Download Full Size | PDF

3. METHODS

A. Sample Preparation

The Si and Ge nanoparticles used in this work were fabricated by using femtosecond laser ablation. Si and Ge nanoparticles with diameters of 50–400 nm were obtained by centrifuging the aqueous solution containing Si and Ge nanoparticles at a speed of 7000 r/min. The aqueous solution was dropped and dried on an $\mathrm{ITO}/{\mathrm{SiO}}_2$ or an $\mathrm{Au}/{\mathrm{SiO}}_2$ substrate.

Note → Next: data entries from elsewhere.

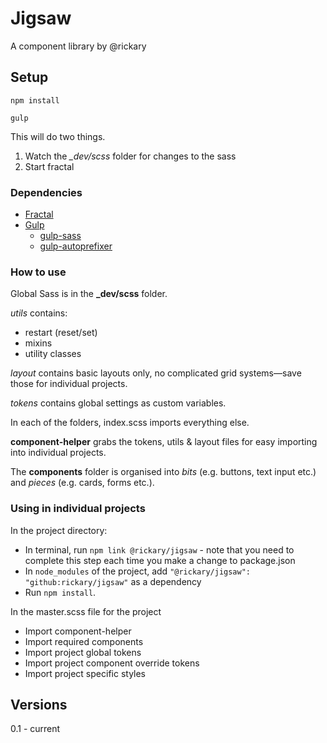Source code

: # Jigsaw

A component library by @rickary

## Setup

`npm install`

`gulp`

This will do two things. 

1. Watch the *_dev/scss* folder for changes to the sass
2. Start fractal

### Dependencies

* [Fractal](https://fractal.build/)
* [Gulp](https://gulpjs.com/)
  * [gulp-sass](https://www.npmjs.com/package/gulp-sass)
  * [gulp-autoprefixer](https://www.npmjs.com/package/gulp-autoprefixer)

### How to use

Global Sass is in the **_dev/scss** folder. 

*utils* contains:
* restart (reset/set)
* mixins
* utility classes

*layout* contains basic layouts only, no complicated grid systems—save those for individual projects.

*tokens* contains global settings as custom variables.

In each of the folders, index.scss imports everything else.

**component-helper** grabs the tokens, utils & layout files for easy importing into individual projects.

The **components** folder is organised into *bits* (e.g. buttons, text input etc.) and *pieces* (e.g. cards, forms etc.).

### Using in individual projects

In the project directory:

- In terminal, run `npm link @rickary/jigsaw` - note that you need to complete this step each time you make a change to package.json
- In `node_modules` of the project, add `"@rickary/jigsaw": "github:rickary/jigsaw"` as a dependency
- Run `npm install`.

In the master.scss file for the project
- Import component-helper
- Import required components
- Import project global tokens
- Import project component override tokens
- Import project specific styles


## Versions

0.1 - current

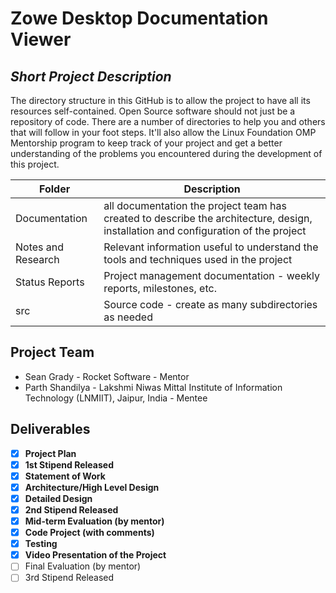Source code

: # Zowe Desktop Documentation Viewer

## *Short Project Description*

The directory structure in this GitHub is to allow the project to have all its resources self-contained.
Open Source software should not just be a repository of code.  There are a number of directories to help you and others that will
follow in your foot steps.  It'll also allow the Linux Foundation OMP Mentorship program to keep track of your project and get
a better understanding of the problems you encountered during the development of this project.

| Folder | Description |
|---|---|
| Documentation |  all documentation the project team has created to describe the architecture, design, installation and configuration of the project |
| Notes and Research | Relevant information useful to understand the tools and techniques used in the project |
| Status Reports | Project management documentation - weekly reports, milestones, etc. |
| src | Source code - create as many subdirectories as needed |

## Project Team

- Sean Grady - Rocket Software - Mentor
- Parth Shandilya - Lakshmi Niwas Mittal Institute of Information Technology (LNMIIT), Jaipur, India - Mentee

## Deliverables

- [X] **Project Plan**
- [X] **1st Stipend Released**
- [X] **Statement of Work**
- [X] **Architecture/High Level Design**
- [X] **Detailed Design**
- [X] **2nd Stipend Released**
- [X] **Mid-term Evaluation (by mentor)**
- [X] **Code Project (with comments)**
- [X] **Testing**
- [X] **Video Presentation of the Project**
- [ ] Final Evaluation (by mentor)
- [ ] 3rd Stipend Released
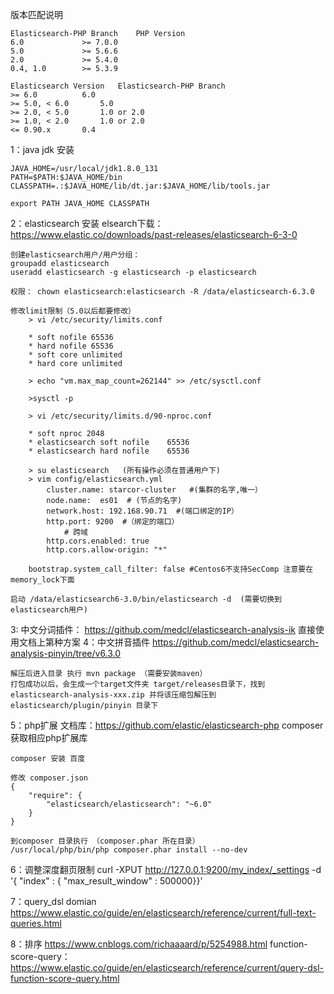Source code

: 版本匹配说明
	
    Elasticsearch-PHP Branch	PHP Version
    6.0				>= 7.0.0
    5.0				>= 5.6.6
    2.0				>= 5.4.0
    0.4, 1.0		>= 5.3.9

    Elasticsearch Version	Elasticsearch-PHP Branch
    >= 6.0			6.0
    >= 5.0, < 6.0		5.0
    >= 2.0, < 5.0		1.0 or 2.0
    >= 1.0, < 2.0		1.0 or 2.0
    <= 0.90.x		0.4

1：java jdk 安装
	
	JAVA_HOME=/usr/local/jdk1.8.0_131
	PATH=$PATH:$JAVA_HOME/bin
	CLASSPATH=.:$JAVA_HOME/lib/dt.jar:$JAVA_HOME/lib/tools.jar

	export PATH JAVA_HOME CLASSPATH

2：elasticsearch 安装 
    elsearch下载：https://www.elastic.co/downloads/past-releases/elasticsearch-6-3-0

    创建elasticsearch用户/用户分组：
    groupadd elasticsearch 
    useradd elasticsearch -g elasticsearch -p elasticsearch 

    权限： chown elasticsearch:elasticsearch -R /data/elasticsearch-6.3.0

    修改limit限制（5.0以后都要修改）
        > vi /etc/security/limits.conf

        * soft nofile 65536
        * hard nofile 65536
        * soft core unlimited
        * hard core unlimited

        > echo "vm.max_map_count=262144" >> /etc/sysctl.conf

        >sysctl -p

        > vi /etc/security/limits.d/90-nproc.conf 

        * soft nproc 2048
        * elasticsearch soft nofile    65536
        * elasticsearch hard nofile    65536

        > su elasticsearch   (所有操作必须在普通用户下)
        > vim config/elasticsearch.yml
            cluster.name: starcor-cluster   #(集群的名字,唯一）
            node.name:  es01  # (节点的名字)
            network.host: 192.168.90.71  #(端口绑定的IP）
            http.port: 9200  #（绑定的端口）
                # 跨域
            http.cors.enabled: true
            http.cors.allow-origin: "*"

	    bootstrap.system_call_filter: false #Centos6不支持SecComp 注意要在memory_lock下面

    启动 /data/elasticsearch6-3.0/bin/elasticsearch -d  (需要切换到elasticsearch用户)
3: 中文分词插件： 
    https://github.com/medcl/elasticsearch-analysis-ik
    直接使用文档上第种方案
4：中文拼音插件
    https://github.com/medcl/elasticsearch-analysis-pinyin/tree/v6.3.0

    解压后进入目录 执行 mvn package （需要安装maven）
    打包成功以后，会生成一个target文件夹 target/releases目录下，找到elasticsearch-analysis-xxx.zip 并将该压缩包解压到elasticsearch/plugin/pinyin 目录下

5：php扩展 
    文档库：https://github.com/elastic/elasticsearch-php
    composer 获取相应php扩展库 

    composer 安装 百度

    修改 composer.json 
    {
        "require": {
            "elasticsearch/elasticsearch": "~6.0"
        }
    }

    到composer 目录执行 （composer.phar 所在目录）
    /usr/local/php/bin/php composer.phar install --no-dev



6：调整深度翻页限制
    curl -XPUT http://127.0.0.1:9200/my_index/_settings -d '{ "index" : { "max_result_window" : 500000}}'

7：query_dsl domian 
https://www.elastic.co/guide/en/elasticsearch/reference/current/full-text-queries.html

8：排序 https://www.cnblogs.com/richaaaard/p/5254988.html
 function-score-query： https://www.elastic.co/guide/en/elasticsearch/reference/current/query-dsl-function-score-query.html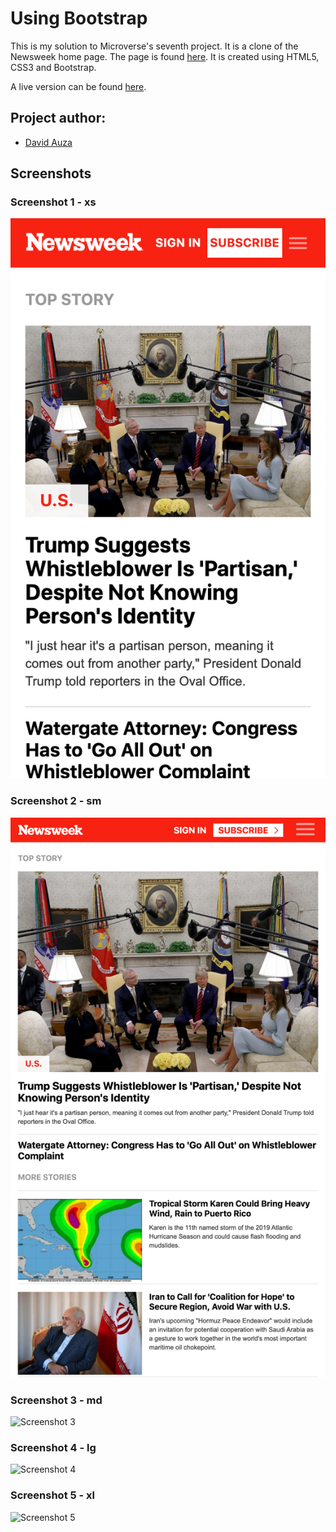 # Using Bootstrap

This is my solution to Microverse's seventh project. It is a clone of the Newsweek home page. The page is found [here](https://www.newsweek.com/). It is created using HTML5, CSS3 and Bootstrap.

A live version can be found [here](https://raw.githack.com/davidauza-engineer/Using-Bootstrap/home-page/index.html).

## Project author:

- [David Auza](https://github.com/davidauza-engineer)

## Screenshots

### Screenshot 1 - xs

![Screenshot 1](screenshots/1.png)

### Screenshot 2 - sm

![Screenshot 2](screenshots/2.png)

### Screenshot 3 - md

![Screenshot 3](screenshots/3.png)


### Screenshot 4 - lg

![Screenshot 4](screenshots/4.png)

### Screenshot 5 - xl

![Screenshot 5](screenshots/5.png)
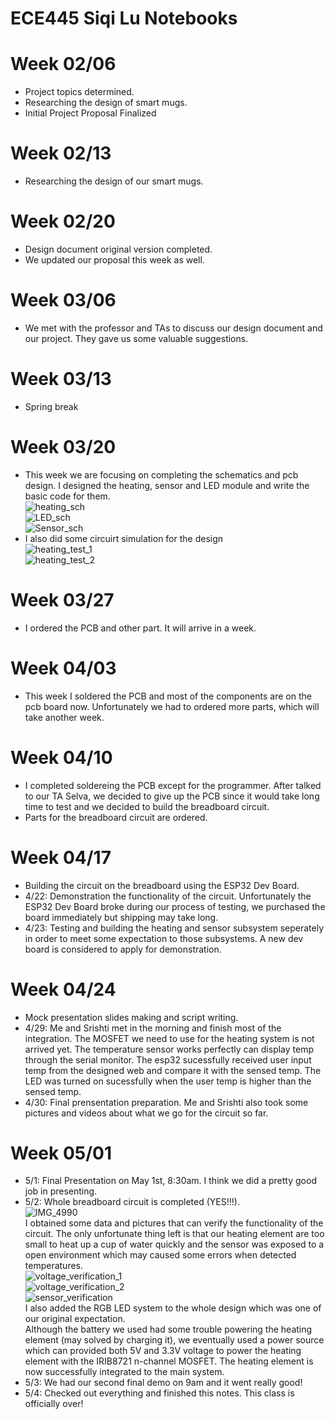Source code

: # ECE445 Siqi Lu Notebooks

# Week 02/06
- Project topics determined.
- Researching the design of smart mugs.
- Initial Project Proposal Finalized

# Week 02/13
- Researching the design of our smart mugs.

# Week 02/20
- Design document original version completed.
- We updated our proposal this week as well.

# Week 03/06
- We met with the professor and TAs to discuss our design document and our project. They gave us some valuable suggestions.

# Week 03/13
- Spring break

# Week 03/20
- This week we are focusing on completing the schematics and pcb design. I designed the heating, sensor and LED module and write the basic code for them.  
![heating_sch](https://user-images.githubusercontent.com/106114777/236340469-6a2c0830-6d8d-444f-b7e8-9f9180dd0c5f.png)  
![LED_sch](https://user-images.githubusercontent.com/106114777/236340911-590f8080-4ea1-407d-a75f-03cc7506315e.png)  
![Sensor_sch](https://user-images.githubusercontent.com/106114777/236340922-9278431a-11c8-45f5-bc59-2a2e5048be11.png)
- I also did some circuirt simulation for the design  
![heating_test_1](https://user-images.githubusercontent.com/106114777/236341374-86aae0ff-26c1-4baa-9b91-6b64b6c68b38.png)  
![heating_test_2](https://user-images.githubusercontent.com/106114777/236341387-655011ca-8085-434a-a259-6c45274c0fe8.png)

# Week 03/27
- I ordered the PCB and other part. It will arrive in a week.

# Week 04/03
- This week I soldered the PCB and most of the components are on the pcb board now. Unfortunately we had to ordered more parts, which will take another week. 

# Week 04/10
- I completed soldereing the PCB except for the programmer. After talked to our TA Selva, we decided to give up the PCB since it would take long time to test and we decided to build the breadboard circuit. 
- Parts for the breadboard circuit are ordered.

# Week 04/17
- Building the circuit on the breadboard using the ESP32 Dev Board.
- 4/22: Demonstration the functionality of the circuit. Unfortunately the ESP32 Dev Board broke during our process of testing, we purchased the board immediately but shipping may take long. 
- 4/23: Testing and building the heating and sensor subsystem seperately in order to meet some expectation to those subsystems. A new dev board is considered to apply for demonstration.

# Week 04/24
- Mock presentation slides making and script writing.
- 4/29: Me and Srishti met in the morning and finish most of the integration. The MOSFET we need to use for the heating system is not arrived yet. The temperature sensor works perfectly can display temp through the serial monitor. The esp32 sucessfully received user input temp from the designed web and compare it with the sensed temp. The LED was turned on sucessfully when the user temp is higher than the sensed temp.
- 4/30: Final prensentation preparation. Me and Srishti also took some pictures and videos about what we go for the circuit so far. 

# Week 05/01
- 5/1: Final Presentation on May 1st, 8:30am. I think we did a pretty good job in presenting.
- 5/2: Whole breadboard circuit is completed (YES!!!).    
![IMG_4990](https://user-images.githubusercontent.com/106114777/236340328-50a4f610-4f81-47f2-9c11-6fe5d38e9deb.jpg)  
I obtained some data and pictures that can verify the functionality of the circuit. The only unfortunate thing left is that our heating element are too small to heat up a cup of water quickly and the sensor was exposed to a open environment which may caused some errors when detected temperatures.    
![voltage_verification_1](https://user-images.githubusercontent.com/106114777/236341431-8eb669f6-62b7-4cfa-aee2-05019d4ccafe.png)  
![voltage_verification_2](https://user-images.githubusercontent.com/106114777/236341487-28389bea-e39a-4774-8db6-91ab408ea812.png)  
![sensor_verification](https://user-images.githubusercontent.com/106114777/236341782-4a4d6724-30eb-49b6-8195-5b8e8054096a.png)  
I also added the RGB LED system to the whole design which was one of our original expectation.  
Although the battery we used had some trouble powering the heating element (may solved by charging it), we eventually used a power source which can provided both 5V and 3.3V voltage to power the heating element with the IRIB8721 n-channel MOSFET. The heating element is now successfully integrated to the main system.
- 5/3: We had our second final demo on 9am and it went really good! 
- 5/4: Checked out everything and finished this notes. This class is officially over!
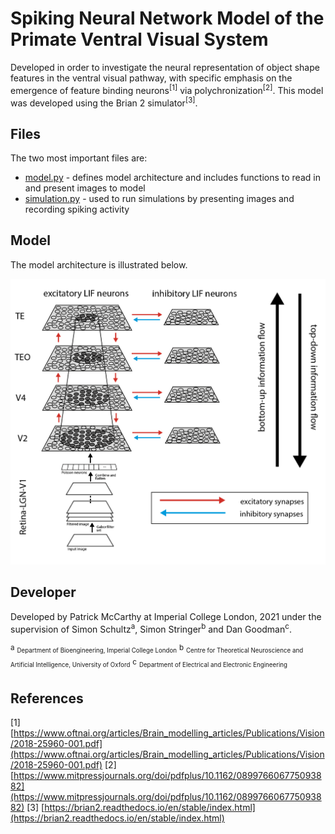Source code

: # Spiking Neural Network Model of the Primate Ventral Visual System

Developed in order to investigate the neural representation of object shape features in the ventral visual pathway, with specific emphasis on the emergence of feature binding neurons<sup>[1]</sup> via polychronization<sup>[2]</sup>. This model was developed using the Brian 2 simulator<sup>[3]</sup>.

## Files

The two most important files are:

* [model.py](https://github.com/patmccarthy1/spiking-PVVS-model/blob/master/model.py) - defines model architecture and includes functions to read in and present images to model
* [simulation.py](https://github.com/patmccarthy1/spiking-PVVS-model/blob/master/simulation.py) - used to run simulations by presenting images and recording spiking activity


## Model
The model architecture is illustrated below.

![diagram of model architecture](https://github.com/patmccarthy1/spiking-PVVS-model/blob/master/architecture.png)

## Developer
Developed by Patrick McCarthy at Imperial College London, 2021 under the supervision of Simon Schultz<sup>a</sup>, Simon Stringer<sup>b</sup> and Dan Goodman<sup>c</sup>.

<sup>a</sup> <sub><sup>Department of Bioengineering, Imperial College London</sup></sub>
<sup>b</sup> <sub><sup>Centre for Theoretical Neuroscience and Artificial Intelligence, University of Oxford</sup></sub>
<sup>c</sup> <sub><sup>Department of Electrical and Electronic Engineering</sup></sub>
## References

[1] [https://www.oftnai.org/articles/Brain_modelling_articles/Publications/Vision/2018-25960-001.pdf](https://www.oftnai.org/articles/Brain_modelling_articles/Publications/Vision/2018-25960-001.pdf)
[2] [https://www.mitpressjournals.org/doi/pdfplus/10.1162/089976606775093882](https://www.mitpressjournals.org/doi/pdfplus/10.1162/089976606775093882)
[3] [https://brian2.readthedocs.io/en/stable/index.html](https://brian2.readthedocs.io/en/stable/index.html)
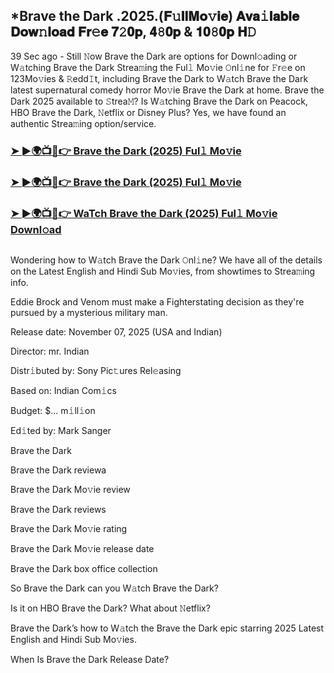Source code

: ## *Brave the Dark .2025.(𝐅𝚞𝐥𝐥𝐌𝐨𝚟𝐢𝐞) 𝐀𝐯𝐚𝚒𝐥𝐚𝐛𝐥𝐞 𝐃𝐨𝐰𝚗𝐥𝐨𝐚𝐝 𝐅𝐫𝚎𝐞 𝟕𝟸𝟎𝐩, 𝟒𝟾𝟎𝐩 & 𝟏𝟎𝟾𝟎𝐩 𝐇𝙳

39 Sec ago - Still 𝙽ow Brave the Dark are options for Downl𝚘ading or W𝚊tching Brave the Dark Strea𝚖ing the Ful𝚕 Mo𝚟ie 𝙾nl𝚒ne for 𝙵r𝚎e on 123Mo𝚟ies & 𝚁edd𝙸t, including Brave the Dark to W𝚊tch Brave the Dark latest supernatural comedy horror Mo𝚟ie Brave the Dark at home. Brave the Dark 2025 available to 𝚂trea𝙼? Is W𝚊tching Brave the Dark on Peacock, HBO Brave the Dark, 𝙽etflix or Disney Plus? Yes, we have found an authentic Strea𝚖ing option/service.

### [➤ ►🌍📺📱👉 Brave the Dark (2025) Ful𝚕 Mo𝚟ie](https://cutt.ly/ie4ImPqs)

### [➤ ►🌍📺📱👉 Brave the Dark (2025) Ful𝚕 Mo𝚟ie](https://cutt.ly/ie4ImPqs)

### [➤ ►🌍📺📱👉 WaTch Brave the Dark (2025) Ful𝚕 Mo𝚟ie Downl𝚘ad](https://cutt.ly/ie4ImPqs)
<p><a href="https://cutt.ly/ie4ImPqs" rel="nofollow"><img src="https://image.tmdb.org/t/p/w185/sMmy9CICGEyFDcXM9fIXU2bDEcH.jpg" alt="" style="max-width: 100%;"></a></p>

Wondering how to W𝚊tch Brave the Dark 𝙾nl𝚒ne? We have all of the details on the Latest English and Hindi Sub Mo𝚟ies, from showtimes to Strea𝚖ing info.

Eddie Brock and Venom must make a Fighterstating decision as they're pursued by a mysterious military man.

Release date: November 07, 2025 (USA and Indian)

Director: mr. Indian

Distr𝚒buted by: Sony Pic𝚝ures Rel𝚎asing

Based on: Indian Com𝚒cs

Budget: $... m𝚒ll𝚒on

Ed𝚒ted by: Mark Sanger

Brave the Dark

Brave the Dark reviewa

Brave the Dark Mo𝚟ie review

Brave the Dark reviews

Brave the Dark Mo𝚟ie rating

Brave the Dark Mo𝚟ie release date

Brave the Dark box office collection

So Brave the Dark can you W𝚊tch Brave the Dark?

Is it on HBO Brave the Dark? What about 𝙽etflix?

Brave the Dark’s how to W𝚊tch the Brave the Dark epic starring 2025 Latest English and Hindi Sub Mo𝚟ies.

When Is Brave the Dark Release Date?
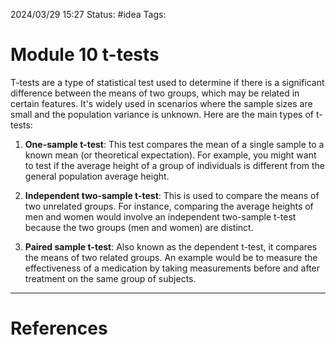2024/03/29 15:27
Status: #idea
Tags: 

# Module 10 t-tests

T-tests are a type of statistical test used to determine if there is a significant difference between the means of two groups, which may be related in certain features. It's widely used in scenarios where the sample sizes are small and the population variance is unknown. Here are the main types of t-tests:

1. **One-sample t-test**: This test compares the mean of a single sample to a known mean (or theoretical expectation). For example, you might want to test if the average height of a group of individuals is different from the general population average height.
    
2. **Independent two-sample t-test**: This is used to compare the means of two unrelated groups. For instance, comparing the average heights of men and women would involve an independent two-sample t-test because the two groups (men and women) are distinct.
    
3. **Paired sample t-test**: Also known as the dependent t-test, it compares the means of two related groups. An example would be to measure the effectiveness of a medication by taking measurements before and after treatment on the same group of subjects.



---
# References
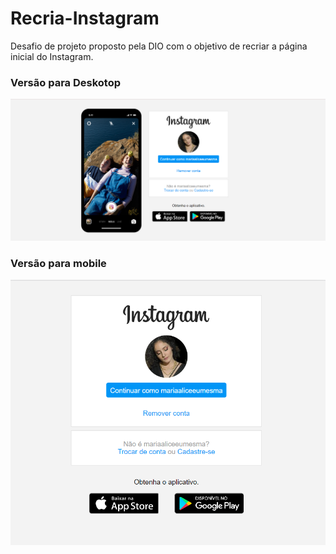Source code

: # Recria-Instagram
Desafio de projeto proposto pela DIO com o objetivo de recriar a página inicial do Instagram.
### Versão para Deskotop

![Versão para desktop](pc.PNG)

### Versão para mobile

![Versão para mobile](mobile.PNG)
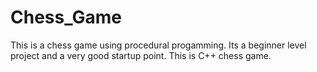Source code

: # Chess_Game
This is a chess game using procedural progamming. Its a beginner level project and a very good startup point. This is  C++ chess game.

B. Optical Characterization

The forward scattering of Si and Ge nanoparticles was characterized by using a dark-field microscope (Observer A1, Zeiss) equipped with a charge-coupled device (CCD, DS-Ri2, Nikon) for imaging and a spectrometer (SR-500i, Andor) for spectrum analysis. The illumination light was chosen to be unpolarized or polarized white light. The femtosecond laser light with a repetition rate of 76 MHz and a duration of 130 fs was employed to excite Si and Ge nanoparticles placed on an $\mathrm{ITO}/{\mathrm{SiO}}_2$ or an $\mathrm{Au}/{\mathrm{SiO}}_2$ substrate. It was focused on Si and Ge nanoparticles by using the $100\times$ objective lens (NA = 1.3) of an inverted microscope (Observer A1, Zeiss). The luminescence emitted from Si and Ge nanoparticles was collected by using the same objective lens and directed to a spectrometer (SR-500i, Andor) for analysis or to a CCD (DS-Ri2, Nikon) for imaging.

C. Numerical Simulation

The scattering spectrum and temperature distributions of Si and Ge nanoparticles placed on an $\mathrm{ITO}/{\mathrm{SiO}}_2$ or an $\mathrm{Au}/{\mathrm{SiO}}_2$ substrate were calculated numerically by using a commercially developed software (COMSOL Multiphysics v5.4) or with the finite-difference time-domain (FDTD) method by using a commercially developed software (FDTD solution). The numerical simulations were performed in a region whose diameter was set to be the wavelength of the incident light. The Si and Ge nanoparticles were placed at the center of a sphere, which was enclosed by a perfectly matched layer capable of absorbing all the outgoing radiation.

4. CONCLUSION

In summary, we have investigated the shaping of Si and Ge nanoparticles by exploiting the optical forces generated by femtosecond laser pulses. It was found that both Si and Ge nanoparticles can be lit up by resonantly exciting the optical resonances with femtosecond laser pulses, leading to the luminescence burst when the laser power exceeds a threshold. In addition, the morphologies of Si and Ge nanoparticles can be modified. The key point for realizing the controllable shaping of a high-index dielectric nanoparticle is injecting high-density carriers into the nanoparticle through resonantly exciting the optical resonances supported by the nanoparticle, which generates a giant absorption force. As a result, the Young’s modulus of the material will be reduced at the high temperature induced by the thermalization of hot carriers, facilitating the deformation of the nanoparticle. In addition, the fast cooling of the shaped nanoparticle is also important, and it can be achieved by using a thin metal film with good thermal conductivity as the substrate for the nanoparticle. It was found that Si and Ge nanoparticles were generally elongated along the direction parallel to the polarization of the laser light. Controllable shaping of Si and Ge can be achieved by deliberately adjusting the excitation wavelength and the laser power. The shape transformation from the sphere to ellipsoid can be realized by laser irradiation, leading to the blueshifts of the optical resonances. The controllable shaping of a high-index dielectric nanoparticle demonstrated in this work can be used to realize the continuous tuning of the optical resonance supported by the nanoparticle. By inserting a two-dimensional material, the dielectric-metal hybrid nanocavity created by combining such a nanoparticle and a thin metal film can be employed to investigate strong plasmon-exciton coupling when the optical resonance of the nanocavity matches the exciton resonance in the two-dimensional material. In addition, the color change in the scattering light of the nanoparticle induced by the controllable shaping may find applications in nanoscale color display. Our findings are helpful for understanding the giant absorption force of femtosecond laser light and useful for designing nanoscale photonic devices based on shaped high-index nanoparticles.